### [REQUIRED WORK]
Which lines belong in the answer? Exactly those from the line containing "MICHAEL: Just use this." through the last line of the records below, repeated as written.

### [DATASET CONTENT]
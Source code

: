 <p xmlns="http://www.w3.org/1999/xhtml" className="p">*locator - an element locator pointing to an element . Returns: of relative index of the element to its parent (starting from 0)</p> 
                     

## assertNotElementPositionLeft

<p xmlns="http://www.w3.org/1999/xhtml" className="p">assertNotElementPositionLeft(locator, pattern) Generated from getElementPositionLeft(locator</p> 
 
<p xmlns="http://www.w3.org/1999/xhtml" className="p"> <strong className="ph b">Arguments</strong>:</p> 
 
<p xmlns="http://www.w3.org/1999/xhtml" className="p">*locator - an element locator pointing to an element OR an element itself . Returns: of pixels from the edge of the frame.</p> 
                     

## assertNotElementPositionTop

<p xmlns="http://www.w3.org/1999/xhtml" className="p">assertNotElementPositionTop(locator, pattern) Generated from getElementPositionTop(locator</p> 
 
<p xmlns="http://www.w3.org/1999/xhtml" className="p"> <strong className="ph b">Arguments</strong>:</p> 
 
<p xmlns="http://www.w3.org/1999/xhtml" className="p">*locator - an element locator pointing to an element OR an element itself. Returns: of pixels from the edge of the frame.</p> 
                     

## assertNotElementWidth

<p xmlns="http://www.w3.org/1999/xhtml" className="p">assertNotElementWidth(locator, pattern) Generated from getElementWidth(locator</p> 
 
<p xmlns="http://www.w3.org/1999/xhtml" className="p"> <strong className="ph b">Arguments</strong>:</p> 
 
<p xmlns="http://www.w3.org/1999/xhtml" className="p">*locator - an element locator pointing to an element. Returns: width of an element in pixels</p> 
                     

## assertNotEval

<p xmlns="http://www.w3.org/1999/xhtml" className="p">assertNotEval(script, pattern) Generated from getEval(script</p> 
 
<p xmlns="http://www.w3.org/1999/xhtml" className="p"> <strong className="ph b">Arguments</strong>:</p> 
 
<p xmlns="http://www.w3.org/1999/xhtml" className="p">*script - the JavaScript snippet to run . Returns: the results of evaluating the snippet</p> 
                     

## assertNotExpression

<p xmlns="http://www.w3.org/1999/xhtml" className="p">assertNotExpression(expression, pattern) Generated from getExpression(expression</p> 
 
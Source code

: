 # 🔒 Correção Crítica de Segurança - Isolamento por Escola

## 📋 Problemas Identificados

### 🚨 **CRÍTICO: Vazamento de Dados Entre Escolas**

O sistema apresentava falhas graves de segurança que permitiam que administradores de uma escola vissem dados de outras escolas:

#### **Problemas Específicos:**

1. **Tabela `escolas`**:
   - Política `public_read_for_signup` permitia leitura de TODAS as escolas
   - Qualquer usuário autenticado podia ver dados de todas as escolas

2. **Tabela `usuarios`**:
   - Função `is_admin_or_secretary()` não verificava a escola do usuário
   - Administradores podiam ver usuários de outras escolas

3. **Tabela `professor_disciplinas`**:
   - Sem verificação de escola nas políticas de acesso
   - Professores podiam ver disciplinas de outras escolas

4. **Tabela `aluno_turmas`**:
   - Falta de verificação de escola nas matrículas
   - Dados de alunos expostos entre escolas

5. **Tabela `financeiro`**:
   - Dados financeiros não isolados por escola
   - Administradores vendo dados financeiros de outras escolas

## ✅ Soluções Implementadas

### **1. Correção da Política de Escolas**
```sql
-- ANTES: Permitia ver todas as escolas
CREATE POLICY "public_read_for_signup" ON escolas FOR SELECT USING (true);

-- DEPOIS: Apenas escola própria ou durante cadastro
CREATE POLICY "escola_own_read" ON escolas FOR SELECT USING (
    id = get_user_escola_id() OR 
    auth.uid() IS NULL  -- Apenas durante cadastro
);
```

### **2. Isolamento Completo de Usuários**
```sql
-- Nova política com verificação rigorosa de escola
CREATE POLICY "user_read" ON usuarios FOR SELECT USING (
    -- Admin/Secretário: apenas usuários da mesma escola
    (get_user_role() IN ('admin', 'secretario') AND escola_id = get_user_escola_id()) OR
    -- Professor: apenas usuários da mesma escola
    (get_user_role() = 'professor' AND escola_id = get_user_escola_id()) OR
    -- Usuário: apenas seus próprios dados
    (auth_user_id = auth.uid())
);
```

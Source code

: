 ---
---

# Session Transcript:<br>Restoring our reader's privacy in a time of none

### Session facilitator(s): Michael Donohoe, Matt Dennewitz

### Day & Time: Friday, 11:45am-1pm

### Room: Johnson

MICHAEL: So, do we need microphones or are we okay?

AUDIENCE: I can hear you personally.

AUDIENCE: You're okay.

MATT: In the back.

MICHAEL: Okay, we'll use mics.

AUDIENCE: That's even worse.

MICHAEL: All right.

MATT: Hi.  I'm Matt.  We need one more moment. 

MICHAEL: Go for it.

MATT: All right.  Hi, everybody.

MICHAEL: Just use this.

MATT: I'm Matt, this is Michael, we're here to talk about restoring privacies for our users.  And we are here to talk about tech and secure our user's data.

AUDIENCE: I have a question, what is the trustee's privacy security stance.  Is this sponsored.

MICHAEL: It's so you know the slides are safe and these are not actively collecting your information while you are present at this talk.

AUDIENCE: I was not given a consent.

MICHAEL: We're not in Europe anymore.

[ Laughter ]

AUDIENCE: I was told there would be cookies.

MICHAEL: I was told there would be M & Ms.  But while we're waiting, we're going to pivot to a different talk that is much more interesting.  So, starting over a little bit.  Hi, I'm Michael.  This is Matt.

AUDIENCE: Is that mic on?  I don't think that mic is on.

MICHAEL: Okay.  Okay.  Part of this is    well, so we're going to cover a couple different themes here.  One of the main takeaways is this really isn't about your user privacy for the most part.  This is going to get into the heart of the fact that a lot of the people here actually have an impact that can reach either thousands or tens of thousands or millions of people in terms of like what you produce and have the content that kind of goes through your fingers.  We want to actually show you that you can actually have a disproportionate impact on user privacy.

### [ANSWER TO THIS TASK]
MICHAEL: Just use this.

MATT: I'm Matt, this is Michael, we're here to talk about restoring privacies for our users.  And we are here to talk about tech and secure our user's data.

AUDIENCE: I have a question, what is the trustee's privacy security stance.  Is this sponsored.

MICHAEL: It's so you know the slides are safe and these are not actively collecting your information while you are present at this talk.

AUDIENCE: I was not given a consent.

MICHAEL: We're not in Europe anymore.

[ Laughter ]

AUDIENCE: I was told there would be cookies.

MICHAEL: I was told there would be M & Ms.  But while we're waiting, we're going to pivot to a different talk that is much more interesting.  So, starting over a little bit.  Hi, I'm Michael.  This is Matt.

AUDIENCE: Is that mic on?  I don't think that mic is on.

MICHAEL: Okay.  Okay.  Part of this is    well, so we're going to cover a couple different themes here.  One of the main takeaways is this really isn't about your user privacy for the most part.  This is going to get into the heart of the fact that a lot of the people here actually have an impact that can reach either thousands or tens of thousands or millions of people in terms of like what you produce and have the content that kind of goes through your fingers.  We want to actually show you that you can actually have a disproportionate impact on user privacy.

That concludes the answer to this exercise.